What many of the obituaries and articles about him revealed was a man who was ultimately successful in his life, but who had struggled to get there. Dave grew up in Minneapolis, went to Harvard and then wasn’t quite sure what to do. As a Generator with an Open G, he was really waiting for something to respond to that also felt good to him and was in the right location. He ran into a bunch of things that didn’t feel good – like his first job and law school – and finally settled into working at Capitol Records in marketing strategy, and then starting a music streaming company called Launch Media with a friend of his. This was before most people had even heard of the Internet! And he did some very innovative things, like coming up with the idea of selling CDs at Starbucks! Who knew it was Dave Goldberg who started that in the early ‘90s while at Capitol? Launch Media was sold to Yahoo in 2001 and he stayed there until 2007. In 2009, he joined SurveyMonkey as CEO with just 12 employees, and grew it to the $2Billion behemoth with over 400 employees that it is today.

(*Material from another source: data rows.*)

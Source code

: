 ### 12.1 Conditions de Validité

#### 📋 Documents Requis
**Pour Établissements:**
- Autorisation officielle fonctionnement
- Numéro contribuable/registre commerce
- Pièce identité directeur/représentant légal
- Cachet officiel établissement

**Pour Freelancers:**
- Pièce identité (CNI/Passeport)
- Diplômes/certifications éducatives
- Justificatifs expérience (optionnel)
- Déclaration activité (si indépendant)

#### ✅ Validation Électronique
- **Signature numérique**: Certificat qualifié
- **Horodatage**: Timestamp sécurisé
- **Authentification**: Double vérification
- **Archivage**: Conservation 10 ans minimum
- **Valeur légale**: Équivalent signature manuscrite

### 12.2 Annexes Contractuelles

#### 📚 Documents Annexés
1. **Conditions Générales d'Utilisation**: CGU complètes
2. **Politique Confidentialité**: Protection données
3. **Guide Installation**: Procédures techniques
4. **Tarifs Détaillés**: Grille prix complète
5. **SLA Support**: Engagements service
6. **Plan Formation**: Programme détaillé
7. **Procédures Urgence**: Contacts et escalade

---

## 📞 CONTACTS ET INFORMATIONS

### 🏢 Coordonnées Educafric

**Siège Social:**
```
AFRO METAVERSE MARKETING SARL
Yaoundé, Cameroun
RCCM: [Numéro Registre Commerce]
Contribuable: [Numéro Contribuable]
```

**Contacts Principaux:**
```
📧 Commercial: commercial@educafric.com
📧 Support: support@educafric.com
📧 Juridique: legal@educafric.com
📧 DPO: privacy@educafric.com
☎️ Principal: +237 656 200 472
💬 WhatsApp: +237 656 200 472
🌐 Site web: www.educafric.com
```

But more than his business acumen and natural gift for empowering his friends, colleagues and employees, he was a loyal husband and father, encouraging his wife Sheryl’s career and working side by side on many projects. In her eulogy, she described him as “my rock”. He was a philanthropist, poker player, Vikings fan, and music lover – all done with his own brand of passion that friends loved watching and getting involved with. He was described as generous and curious by many.
So what does Dave Goldberg’s Human Design chart show? Much the same as I’ve described above, as you might imagine. Solid, he was, with all four of the lower energy centers defined: Sacral, Spleen, Solar Plexus and Root. He was grounded, supportive, provocative and a hugger – teddy-bear style. Dave had the entire Defense circuit defined – the channels that connect the Sacral with the Spleen and the Solar Plexus. This circuit is all tribal – it’s all about having, nurturing and raising children to be wonderful adults in our culture. But he did that with his businesses also. It’s protection, education, nutrition, responsibility, values, loyalty and being generous with all those traits. This entire circuit also gives him a huge aura that people just can’t get enough of. His friends stay friends and everyone feels protected in his web of affection. He does have an emotional wave but it’s mild, and likely only shows up in relationships as various degrees of love, in all its dynamic variations.
Dave also had the Ajna and Throat centers defined, connected by the Channel of the Genius (the 23-43). He brilliantly had a knack for discovering or thinking of new trends – in media, music, the Internet, big data – and bringing the right people together to make it happen. He was able to articulate his ideas in a way that brought about the result he was after while empowering everyone along the way. He wanted no accolades for himself; he didn’t need them. It makes me think that he was very comfortable being who he was here to be. He was powerful without being flashy, wealthy without being showy, and brilliant without lauding it over others. He always played the game, and he always won – not quickly, but eventually. And he won so much that he was called the heart and soul of Silicon Valley when he died.
As Adam Grant, a friend and writer put it: “he was the ultimate mensch”. And as Kara Swisher said: “That is exactly the word you would use to describe Dave — a Yiddish term that means a person of integrity and honor, a stand-up guy, someone to admire and emulate, a rock of humanity.” And what a mensch to emulate, now that we know more of his story.